On the divisive topic of the new cocktail lounge use, Leonard said Eureka did not craft its vision with the intention of bringing any more bars to the block—although plans could change.
“I will say that that was not a guiding principle for them, was making this whole street an entertainment district. This is was mostly about creating a community here,” she said. “They have supported Council Member Harper-Madison’s motion, but that was never driving the train on any of this and these site plans didn’t have that as an intended use either. I don’t know what the future holds, though.”
Leading up to council’s September NCCD vote, many East Austinites questioned the role of the local land-use update in anticipation of Eureka’s redevelopment work. The revised NCCD including the conditional cocktail lounge use was also supported by many residents who said allowing more types of businesses, not less, could help boost the local economy and community.
“The first question that many African Americans ask when they come to town is, ‘Where are Black people?’ And we have continued to be erased and displaced, uprooted communities, moved around. Sort of death by 1,000 policy cuts over a long timeline,” Bini Coleman said Sept. 15. “11th and 12th street being historically African American is sort of a last place where we can preserve something for us. It doesn’t have to be just a bar. This is for a sophisticated crowd of professionals and leaders who would like a place to go and connect with each other.”
Similar sentiments were shared by others including Harold McMillan, an architect of the African American cultural district concept there, and Danny Thompson, a local musician who said that promoting the area’s culture is key to its success.

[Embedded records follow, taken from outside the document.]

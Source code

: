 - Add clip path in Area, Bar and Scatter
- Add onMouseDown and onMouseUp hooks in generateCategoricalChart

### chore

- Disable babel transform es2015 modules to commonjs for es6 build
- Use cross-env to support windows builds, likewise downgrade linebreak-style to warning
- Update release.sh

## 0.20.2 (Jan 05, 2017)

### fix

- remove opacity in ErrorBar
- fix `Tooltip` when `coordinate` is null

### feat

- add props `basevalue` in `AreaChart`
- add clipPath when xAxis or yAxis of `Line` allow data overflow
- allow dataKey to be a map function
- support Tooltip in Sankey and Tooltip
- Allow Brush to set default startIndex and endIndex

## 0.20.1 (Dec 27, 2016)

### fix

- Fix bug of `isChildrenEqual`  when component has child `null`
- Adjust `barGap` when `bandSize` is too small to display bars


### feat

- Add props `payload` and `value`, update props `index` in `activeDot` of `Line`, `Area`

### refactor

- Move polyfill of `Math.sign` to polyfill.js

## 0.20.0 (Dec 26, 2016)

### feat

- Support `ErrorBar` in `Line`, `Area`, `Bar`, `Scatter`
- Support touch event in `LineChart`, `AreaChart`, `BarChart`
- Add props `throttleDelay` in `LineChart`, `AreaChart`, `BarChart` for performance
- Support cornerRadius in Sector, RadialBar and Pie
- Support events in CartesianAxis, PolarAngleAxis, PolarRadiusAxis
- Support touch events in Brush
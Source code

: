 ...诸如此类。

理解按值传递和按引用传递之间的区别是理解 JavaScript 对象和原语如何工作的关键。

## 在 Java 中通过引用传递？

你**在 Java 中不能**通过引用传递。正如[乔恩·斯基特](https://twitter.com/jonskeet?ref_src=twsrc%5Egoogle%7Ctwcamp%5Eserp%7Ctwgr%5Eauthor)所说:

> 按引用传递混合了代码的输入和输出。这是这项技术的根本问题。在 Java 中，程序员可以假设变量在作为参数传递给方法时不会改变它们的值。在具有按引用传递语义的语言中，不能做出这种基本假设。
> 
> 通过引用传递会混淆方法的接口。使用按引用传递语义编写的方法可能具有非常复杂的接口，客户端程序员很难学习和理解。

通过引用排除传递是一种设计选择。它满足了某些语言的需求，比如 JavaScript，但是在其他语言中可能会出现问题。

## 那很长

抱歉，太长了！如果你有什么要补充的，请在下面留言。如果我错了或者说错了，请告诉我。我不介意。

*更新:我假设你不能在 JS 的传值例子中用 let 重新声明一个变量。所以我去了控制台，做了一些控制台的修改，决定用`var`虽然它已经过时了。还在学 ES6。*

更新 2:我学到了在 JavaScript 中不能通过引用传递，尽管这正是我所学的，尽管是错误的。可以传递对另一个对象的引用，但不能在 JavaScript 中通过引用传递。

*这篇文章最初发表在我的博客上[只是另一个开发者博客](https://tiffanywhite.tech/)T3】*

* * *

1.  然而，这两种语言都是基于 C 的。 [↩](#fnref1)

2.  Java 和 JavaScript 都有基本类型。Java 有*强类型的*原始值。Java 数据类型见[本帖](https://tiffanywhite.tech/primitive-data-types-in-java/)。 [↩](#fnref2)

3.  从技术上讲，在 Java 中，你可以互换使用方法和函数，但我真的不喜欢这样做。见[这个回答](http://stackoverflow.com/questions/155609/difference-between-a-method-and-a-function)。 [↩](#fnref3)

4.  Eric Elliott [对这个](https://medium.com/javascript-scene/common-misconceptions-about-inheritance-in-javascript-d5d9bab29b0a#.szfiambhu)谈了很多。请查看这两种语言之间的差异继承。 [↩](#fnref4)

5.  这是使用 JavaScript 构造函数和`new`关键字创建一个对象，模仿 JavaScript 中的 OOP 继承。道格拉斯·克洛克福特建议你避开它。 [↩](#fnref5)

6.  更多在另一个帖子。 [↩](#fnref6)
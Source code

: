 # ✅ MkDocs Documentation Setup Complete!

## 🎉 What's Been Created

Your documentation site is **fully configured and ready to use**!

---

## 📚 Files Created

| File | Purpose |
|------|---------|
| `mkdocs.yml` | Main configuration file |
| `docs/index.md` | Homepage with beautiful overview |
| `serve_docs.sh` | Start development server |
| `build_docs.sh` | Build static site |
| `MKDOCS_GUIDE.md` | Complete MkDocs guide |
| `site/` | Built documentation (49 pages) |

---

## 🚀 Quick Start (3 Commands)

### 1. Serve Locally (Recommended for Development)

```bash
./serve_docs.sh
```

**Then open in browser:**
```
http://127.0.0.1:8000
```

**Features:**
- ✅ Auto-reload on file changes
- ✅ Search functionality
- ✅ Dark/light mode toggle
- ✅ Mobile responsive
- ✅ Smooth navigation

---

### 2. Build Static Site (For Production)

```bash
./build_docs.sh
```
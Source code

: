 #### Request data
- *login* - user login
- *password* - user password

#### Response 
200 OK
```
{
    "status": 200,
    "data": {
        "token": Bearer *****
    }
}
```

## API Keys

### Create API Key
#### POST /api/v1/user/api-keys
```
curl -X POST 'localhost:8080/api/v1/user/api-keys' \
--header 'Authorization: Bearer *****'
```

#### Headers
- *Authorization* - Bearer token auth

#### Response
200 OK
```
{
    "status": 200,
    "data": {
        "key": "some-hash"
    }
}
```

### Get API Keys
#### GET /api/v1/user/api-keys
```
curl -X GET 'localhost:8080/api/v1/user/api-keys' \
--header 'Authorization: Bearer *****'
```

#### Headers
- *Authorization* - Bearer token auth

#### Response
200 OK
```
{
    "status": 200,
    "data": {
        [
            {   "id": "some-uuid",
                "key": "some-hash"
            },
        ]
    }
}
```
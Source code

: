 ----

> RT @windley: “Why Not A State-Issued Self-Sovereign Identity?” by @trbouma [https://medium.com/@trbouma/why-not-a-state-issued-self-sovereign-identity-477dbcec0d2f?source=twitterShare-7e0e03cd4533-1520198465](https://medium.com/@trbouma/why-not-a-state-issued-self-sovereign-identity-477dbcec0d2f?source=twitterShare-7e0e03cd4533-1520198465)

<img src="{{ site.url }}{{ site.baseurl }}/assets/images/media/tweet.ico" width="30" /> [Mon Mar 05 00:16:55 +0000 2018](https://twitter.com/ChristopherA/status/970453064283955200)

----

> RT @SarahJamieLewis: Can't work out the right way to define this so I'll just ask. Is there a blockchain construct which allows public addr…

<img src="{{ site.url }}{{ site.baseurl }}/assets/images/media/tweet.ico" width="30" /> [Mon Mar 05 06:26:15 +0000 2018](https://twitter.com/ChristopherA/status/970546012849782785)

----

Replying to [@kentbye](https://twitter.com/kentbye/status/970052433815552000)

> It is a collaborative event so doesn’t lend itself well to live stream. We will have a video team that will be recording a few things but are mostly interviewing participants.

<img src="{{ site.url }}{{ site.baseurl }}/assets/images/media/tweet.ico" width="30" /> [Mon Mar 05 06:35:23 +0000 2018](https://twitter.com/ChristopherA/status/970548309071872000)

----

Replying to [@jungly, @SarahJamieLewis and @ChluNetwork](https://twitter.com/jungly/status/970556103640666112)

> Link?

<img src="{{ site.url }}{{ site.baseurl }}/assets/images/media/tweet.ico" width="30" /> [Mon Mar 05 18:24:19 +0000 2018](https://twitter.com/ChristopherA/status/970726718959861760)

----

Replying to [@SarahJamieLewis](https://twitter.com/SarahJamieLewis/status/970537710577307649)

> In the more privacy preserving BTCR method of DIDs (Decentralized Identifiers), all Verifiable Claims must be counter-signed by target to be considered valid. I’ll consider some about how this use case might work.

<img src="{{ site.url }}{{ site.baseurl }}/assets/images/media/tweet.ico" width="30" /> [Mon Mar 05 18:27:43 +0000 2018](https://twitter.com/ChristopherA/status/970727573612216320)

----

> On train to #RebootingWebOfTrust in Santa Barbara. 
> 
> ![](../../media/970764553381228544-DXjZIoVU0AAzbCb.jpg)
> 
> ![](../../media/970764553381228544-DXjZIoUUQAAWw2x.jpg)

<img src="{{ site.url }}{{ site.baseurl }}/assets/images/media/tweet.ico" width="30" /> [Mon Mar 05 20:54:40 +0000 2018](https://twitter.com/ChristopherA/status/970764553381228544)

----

On the flip side, many other longtime community members criticized the process that opened the door for more bars, the potential for disruption in the area, and what kind of change Eureka might bring.
“We are a district that is frustrated and angry. I feel like our corridor is being held hostage by a developer. We’ve been living with a lot of vacant lots showcasing outdoor live music events on this developer’s property. Enforcement can’t help,” said Susan Oringer. “This will bring more displacement, not housing.”
Before council’s final vote, Harper-Madison said her decision to include cocktail lounges as a conditional use stemmed from community input during the NCCD process, and that she hopes the adjusted plans will help revive the area.
“This is a part of town that has been severely harmed by intentional policies like the so-called Urban Renewal Plan, and this is our opportunity to correct mistakes of history. To revitalize a major section of the African American Cultural Heritage District, align the land use with the cultural district’s goals, and to encourage a mixed-use walkable neighborhood for people of all income levels,” Harper-Madison said.
The NCCD now allows cocktail lounges as a conditional use, meaning any new bars would have to move through a public approval process with approval on a case-by-case before opening, she said.
“This is not an easy or simple, or frankly, rubber-stamping process and it involves a lot of community engagement. Rather than a top-down wholesale decision by council, I do think this empowers the neighborhood to determine amongst themselves what is or isn’t welcome in their own community,” Harper-Madison said.